Hey Alex,

> - Getters, setters: with ECMAScript 5 supporting them, qxoo should migrate to 
> them. Using obj.foo instead of obj.getFoo() would be great. I also wonder if 
> some of the getXXX() methods of the Qooxdoo API could not be turned into 
> (possibly read-only) properties, then. Cocoa API listings look very clean, 
> because they often use properties (I don’t program Cocoa, but it looks like 
> all of their binding stuff is based on them).
I would love to do that but as long as we have a single browser that does not 
support the __defineGetter__ and __defineSetter__ stuff you talk about, its 
just not possible.

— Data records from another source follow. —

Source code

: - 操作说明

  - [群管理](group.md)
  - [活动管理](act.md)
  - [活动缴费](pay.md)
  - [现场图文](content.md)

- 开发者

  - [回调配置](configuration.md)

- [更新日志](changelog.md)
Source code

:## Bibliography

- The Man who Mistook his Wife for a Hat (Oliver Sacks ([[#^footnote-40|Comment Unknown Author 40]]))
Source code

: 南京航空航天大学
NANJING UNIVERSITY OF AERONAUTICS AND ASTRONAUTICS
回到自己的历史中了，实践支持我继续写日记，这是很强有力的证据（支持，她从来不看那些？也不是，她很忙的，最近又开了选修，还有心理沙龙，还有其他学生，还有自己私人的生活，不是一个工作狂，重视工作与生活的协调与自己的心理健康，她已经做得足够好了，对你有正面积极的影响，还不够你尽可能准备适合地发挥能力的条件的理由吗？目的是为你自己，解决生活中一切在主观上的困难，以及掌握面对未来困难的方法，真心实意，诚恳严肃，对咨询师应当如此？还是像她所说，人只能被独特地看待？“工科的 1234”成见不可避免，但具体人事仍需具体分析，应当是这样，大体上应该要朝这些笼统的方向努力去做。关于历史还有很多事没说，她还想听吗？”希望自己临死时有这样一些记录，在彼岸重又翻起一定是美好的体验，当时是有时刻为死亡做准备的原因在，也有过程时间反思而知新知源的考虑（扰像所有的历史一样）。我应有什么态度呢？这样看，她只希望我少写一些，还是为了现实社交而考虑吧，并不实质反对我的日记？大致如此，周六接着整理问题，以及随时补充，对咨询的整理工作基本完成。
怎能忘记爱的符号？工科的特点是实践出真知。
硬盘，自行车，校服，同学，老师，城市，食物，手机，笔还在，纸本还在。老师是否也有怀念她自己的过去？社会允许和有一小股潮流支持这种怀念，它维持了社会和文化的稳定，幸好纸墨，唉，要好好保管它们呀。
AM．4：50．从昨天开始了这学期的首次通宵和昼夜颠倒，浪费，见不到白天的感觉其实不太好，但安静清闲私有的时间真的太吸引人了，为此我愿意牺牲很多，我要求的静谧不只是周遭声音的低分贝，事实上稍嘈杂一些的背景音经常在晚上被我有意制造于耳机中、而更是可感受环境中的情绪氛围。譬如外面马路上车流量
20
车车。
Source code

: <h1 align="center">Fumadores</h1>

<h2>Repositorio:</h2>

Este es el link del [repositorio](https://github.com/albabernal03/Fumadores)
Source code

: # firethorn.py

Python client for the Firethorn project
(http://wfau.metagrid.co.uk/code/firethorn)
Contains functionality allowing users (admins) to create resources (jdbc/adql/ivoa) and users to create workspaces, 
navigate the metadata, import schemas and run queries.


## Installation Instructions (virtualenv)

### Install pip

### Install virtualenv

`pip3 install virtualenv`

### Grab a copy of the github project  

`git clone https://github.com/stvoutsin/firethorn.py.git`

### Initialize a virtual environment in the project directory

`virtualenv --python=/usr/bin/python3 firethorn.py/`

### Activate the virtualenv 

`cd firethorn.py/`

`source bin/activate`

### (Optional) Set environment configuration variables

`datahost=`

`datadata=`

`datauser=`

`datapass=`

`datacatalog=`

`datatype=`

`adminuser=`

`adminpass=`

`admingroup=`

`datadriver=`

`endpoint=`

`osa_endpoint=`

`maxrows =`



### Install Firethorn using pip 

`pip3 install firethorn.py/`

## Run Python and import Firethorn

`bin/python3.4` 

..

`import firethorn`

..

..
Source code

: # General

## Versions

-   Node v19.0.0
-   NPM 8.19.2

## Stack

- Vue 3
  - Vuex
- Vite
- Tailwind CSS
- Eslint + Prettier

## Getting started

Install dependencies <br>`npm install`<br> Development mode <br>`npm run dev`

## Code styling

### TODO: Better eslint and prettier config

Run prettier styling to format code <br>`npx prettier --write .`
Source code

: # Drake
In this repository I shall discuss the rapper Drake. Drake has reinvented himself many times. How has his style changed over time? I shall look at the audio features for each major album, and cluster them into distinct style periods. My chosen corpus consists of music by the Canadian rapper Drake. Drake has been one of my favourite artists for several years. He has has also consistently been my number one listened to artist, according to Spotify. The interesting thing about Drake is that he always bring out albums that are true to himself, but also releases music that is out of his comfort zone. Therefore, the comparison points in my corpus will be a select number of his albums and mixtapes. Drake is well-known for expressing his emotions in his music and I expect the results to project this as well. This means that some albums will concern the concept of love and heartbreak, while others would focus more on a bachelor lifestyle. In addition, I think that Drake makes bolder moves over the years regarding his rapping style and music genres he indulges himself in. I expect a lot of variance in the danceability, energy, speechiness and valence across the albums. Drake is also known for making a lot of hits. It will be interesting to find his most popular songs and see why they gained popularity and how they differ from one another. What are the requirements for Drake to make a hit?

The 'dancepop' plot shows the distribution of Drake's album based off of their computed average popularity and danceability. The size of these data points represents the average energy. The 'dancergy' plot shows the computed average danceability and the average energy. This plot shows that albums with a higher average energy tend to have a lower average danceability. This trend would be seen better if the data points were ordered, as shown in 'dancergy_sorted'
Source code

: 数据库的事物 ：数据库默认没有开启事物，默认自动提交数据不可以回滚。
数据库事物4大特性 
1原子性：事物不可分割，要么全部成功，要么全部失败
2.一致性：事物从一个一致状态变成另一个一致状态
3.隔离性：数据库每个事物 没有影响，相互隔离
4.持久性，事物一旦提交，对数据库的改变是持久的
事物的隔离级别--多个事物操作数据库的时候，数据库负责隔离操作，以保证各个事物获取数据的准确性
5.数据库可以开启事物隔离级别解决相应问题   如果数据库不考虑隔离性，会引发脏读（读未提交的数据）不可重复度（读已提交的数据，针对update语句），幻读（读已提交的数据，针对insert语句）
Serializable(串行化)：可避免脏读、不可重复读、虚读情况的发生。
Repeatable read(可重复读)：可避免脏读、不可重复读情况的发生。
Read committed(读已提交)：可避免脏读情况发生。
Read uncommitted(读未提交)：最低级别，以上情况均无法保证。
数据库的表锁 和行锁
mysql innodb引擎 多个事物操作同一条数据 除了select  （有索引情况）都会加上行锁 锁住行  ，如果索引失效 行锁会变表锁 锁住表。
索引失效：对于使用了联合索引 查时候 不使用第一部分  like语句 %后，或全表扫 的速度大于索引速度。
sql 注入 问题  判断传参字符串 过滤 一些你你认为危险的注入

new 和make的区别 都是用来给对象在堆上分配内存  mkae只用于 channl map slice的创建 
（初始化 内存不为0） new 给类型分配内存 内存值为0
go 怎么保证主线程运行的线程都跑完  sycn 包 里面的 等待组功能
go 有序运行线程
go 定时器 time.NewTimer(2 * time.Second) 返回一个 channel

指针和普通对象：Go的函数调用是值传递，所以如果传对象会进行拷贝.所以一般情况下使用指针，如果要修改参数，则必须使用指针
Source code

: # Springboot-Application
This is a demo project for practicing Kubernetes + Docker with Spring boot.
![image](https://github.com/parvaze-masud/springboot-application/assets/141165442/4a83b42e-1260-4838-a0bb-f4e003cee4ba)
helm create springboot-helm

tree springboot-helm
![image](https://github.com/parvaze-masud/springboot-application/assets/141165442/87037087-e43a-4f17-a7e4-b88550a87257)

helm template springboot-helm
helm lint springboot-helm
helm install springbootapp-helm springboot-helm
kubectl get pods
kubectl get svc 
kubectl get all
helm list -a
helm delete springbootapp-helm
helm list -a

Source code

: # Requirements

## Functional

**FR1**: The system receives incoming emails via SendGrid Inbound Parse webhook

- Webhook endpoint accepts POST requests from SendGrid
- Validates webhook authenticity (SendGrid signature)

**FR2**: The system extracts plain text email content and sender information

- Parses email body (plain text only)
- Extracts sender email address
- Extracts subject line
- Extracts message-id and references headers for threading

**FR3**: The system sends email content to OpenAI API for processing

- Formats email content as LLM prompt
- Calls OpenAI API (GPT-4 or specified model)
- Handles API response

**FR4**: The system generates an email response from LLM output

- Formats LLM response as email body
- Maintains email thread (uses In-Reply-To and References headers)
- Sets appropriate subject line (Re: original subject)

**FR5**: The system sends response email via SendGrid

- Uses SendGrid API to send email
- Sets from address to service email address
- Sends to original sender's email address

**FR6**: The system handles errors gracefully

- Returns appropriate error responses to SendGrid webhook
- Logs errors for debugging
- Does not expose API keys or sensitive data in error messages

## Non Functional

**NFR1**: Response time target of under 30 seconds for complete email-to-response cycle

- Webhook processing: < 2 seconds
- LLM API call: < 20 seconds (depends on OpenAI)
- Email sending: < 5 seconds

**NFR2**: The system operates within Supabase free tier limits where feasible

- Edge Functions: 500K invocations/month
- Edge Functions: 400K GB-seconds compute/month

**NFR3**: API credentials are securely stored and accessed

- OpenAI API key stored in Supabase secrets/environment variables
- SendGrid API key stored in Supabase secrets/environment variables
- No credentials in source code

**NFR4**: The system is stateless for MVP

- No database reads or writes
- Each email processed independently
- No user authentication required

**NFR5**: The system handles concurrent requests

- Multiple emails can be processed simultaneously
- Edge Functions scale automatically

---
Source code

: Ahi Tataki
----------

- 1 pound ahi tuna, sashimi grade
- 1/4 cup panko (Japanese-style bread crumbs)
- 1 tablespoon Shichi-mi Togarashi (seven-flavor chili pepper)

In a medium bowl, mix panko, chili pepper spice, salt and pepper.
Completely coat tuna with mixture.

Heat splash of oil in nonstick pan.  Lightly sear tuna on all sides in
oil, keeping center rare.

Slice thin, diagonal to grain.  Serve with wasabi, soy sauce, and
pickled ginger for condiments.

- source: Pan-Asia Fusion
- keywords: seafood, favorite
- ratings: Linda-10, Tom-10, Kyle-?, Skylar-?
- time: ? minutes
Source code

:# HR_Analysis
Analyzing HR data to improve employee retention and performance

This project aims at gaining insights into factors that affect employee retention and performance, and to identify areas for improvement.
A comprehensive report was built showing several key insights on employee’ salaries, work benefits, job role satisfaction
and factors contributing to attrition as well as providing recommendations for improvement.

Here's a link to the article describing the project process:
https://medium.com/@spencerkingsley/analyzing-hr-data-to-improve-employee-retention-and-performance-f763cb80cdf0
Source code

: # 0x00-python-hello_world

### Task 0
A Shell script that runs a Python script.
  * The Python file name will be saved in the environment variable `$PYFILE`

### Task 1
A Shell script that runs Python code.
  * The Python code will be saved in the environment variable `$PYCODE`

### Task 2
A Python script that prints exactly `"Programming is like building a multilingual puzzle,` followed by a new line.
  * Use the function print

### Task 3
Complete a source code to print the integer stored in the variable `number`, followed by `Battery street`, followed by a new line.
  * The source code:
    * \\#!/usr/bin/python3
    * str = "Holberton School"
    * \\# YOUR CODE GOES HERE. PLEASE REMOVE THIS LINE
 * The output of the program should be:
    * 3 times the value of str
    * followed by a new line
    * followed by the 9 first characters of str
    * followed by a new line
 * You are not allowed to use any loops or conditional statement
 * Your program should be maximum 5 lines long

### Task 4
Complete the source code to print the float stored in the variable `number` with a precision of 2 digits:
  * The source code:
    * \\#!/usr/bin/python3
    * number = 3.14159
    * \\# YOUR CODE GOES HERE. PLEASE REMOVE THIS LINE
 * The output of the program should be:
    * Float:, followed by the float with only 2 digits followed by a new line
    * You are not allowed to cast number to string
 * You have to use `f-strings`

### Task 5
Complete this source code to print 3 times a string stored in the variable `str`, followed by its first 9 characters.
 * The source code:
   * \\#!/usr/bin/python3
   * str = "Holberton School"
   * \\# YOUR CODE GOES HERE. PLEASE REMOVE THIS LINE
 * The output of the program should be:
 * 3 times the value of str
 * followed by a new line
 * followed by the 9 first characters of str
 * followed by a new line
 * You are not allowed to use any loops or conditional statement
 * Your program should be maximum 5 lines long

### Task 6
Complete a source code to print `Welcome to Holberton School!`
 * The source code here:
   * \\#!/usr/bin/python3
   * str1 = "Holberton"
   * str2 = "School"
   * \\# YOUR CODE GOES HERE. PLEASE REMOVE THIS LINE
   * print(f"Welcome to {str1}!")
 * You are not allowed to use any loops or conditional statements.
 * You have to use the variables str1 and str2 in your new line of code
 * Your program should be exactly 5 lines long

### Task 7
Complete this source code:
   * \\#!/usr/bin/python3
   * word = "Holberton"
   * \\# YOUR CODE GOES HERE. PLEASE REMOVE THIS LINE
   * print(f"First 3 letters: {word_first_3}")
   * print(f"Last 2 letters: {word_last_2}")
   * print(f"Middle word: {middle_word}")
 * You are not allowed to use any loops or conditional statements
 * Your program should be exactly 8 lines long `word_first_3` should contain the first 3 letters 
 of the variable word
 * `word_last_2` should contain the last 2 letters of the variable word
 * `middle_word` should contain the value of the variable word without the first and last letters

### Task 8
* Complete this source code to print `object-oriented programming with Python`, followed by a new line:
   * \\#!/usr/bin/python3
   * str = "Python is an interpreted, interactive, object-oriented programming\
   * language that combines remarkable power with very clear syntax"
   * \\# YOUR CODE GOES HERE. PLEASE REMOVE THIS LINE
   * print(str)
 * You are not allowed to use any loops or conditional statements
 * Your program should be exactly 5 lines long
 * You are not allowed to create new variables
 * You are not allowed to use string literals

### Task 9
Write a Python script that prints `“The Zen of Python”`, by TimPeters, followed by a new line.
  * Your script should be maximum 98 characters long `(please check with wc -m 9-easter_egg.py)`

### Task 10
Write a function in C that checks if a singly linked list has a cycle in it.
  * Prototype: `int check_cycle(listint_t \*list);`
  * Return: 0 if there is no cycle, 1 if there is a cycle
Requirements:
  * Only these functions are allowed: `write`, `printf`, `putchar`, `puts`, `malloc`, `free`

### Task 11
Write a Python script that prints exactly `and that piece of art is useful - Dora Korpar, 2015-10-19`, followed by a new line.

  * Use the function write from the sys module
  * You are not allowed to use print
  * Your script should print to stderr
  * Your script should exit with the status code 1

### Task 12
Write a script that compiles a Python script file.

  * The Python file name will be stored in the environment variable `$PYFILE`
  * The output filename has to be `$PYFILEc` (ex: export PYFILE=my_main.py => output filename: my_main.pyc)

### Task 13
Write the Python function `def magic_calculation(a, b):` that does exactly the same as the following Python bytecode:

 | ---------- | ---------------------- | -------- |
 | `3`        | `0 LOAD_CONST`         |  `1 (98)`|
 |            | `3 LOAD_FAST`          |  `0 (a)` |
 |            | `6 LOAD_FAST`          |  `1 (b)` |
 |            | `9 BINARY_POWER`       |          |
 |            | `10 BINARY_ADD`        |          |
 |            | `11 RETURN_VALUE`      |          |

Whole qooxdoo is based on events which rely on the fact that 
we can execute code when a property is written.

> - Invoking super methods: Currently, you need "arguments" to go to super. In 
> the upcoming strict mode, arguments.callee will be forbidden, which makes the 
> current qxoo solution impossible. How about the Prototype.js solution of 
> introducing an additional parameter $super (only) if you want to call super 
> (which I have stolen in [1])?
This is a topic we are aware of but haven't made up our mind how we want solve 
that. Maybe thats something like that, maybe its just referencing the super 
class with an absolute path. Don't know yet.

> - Singletons are a construct from class-based languages that are not 
> necessary in JavaScript. Instead, you can directly create objects. I’m 
> guessing qxoo has introduced them to support infrastructure such as events(?)
Singletons are a well known pattern in software engineering. I'm not a big fan 
of them either but I would not say that we don't need them. Sure you can have 
singletons using other ways in JavaScript but still, no reason to drop the 
support. 

> - Doing prototypal inheritance: I don’t think it would change much of 
> Qooxdoo, if it went completely prototypal (see [1]), but it would be truer to 
> JavaScript’s foundations.
If the only reason is to be more like JavaScript, its really not worth to 
change such a big thing. Currently the system works as designed and there has 
to be really good reasons to chance something so elementary in the framework. 
If every app developed with qooxdoo has to change only a single line, its 
really not easily changed.

> - CommonJS modules: everyone seems to use them (especially node.js). Any 
> plans for Qooxdoo?
Do you really want to trade a dynamic dependency analysis for self maintained 
modules? I don't think that this would help qooxdoo much. Sure its just a hype 
thing but I guess qooxdoo would not benefit from moving to modules.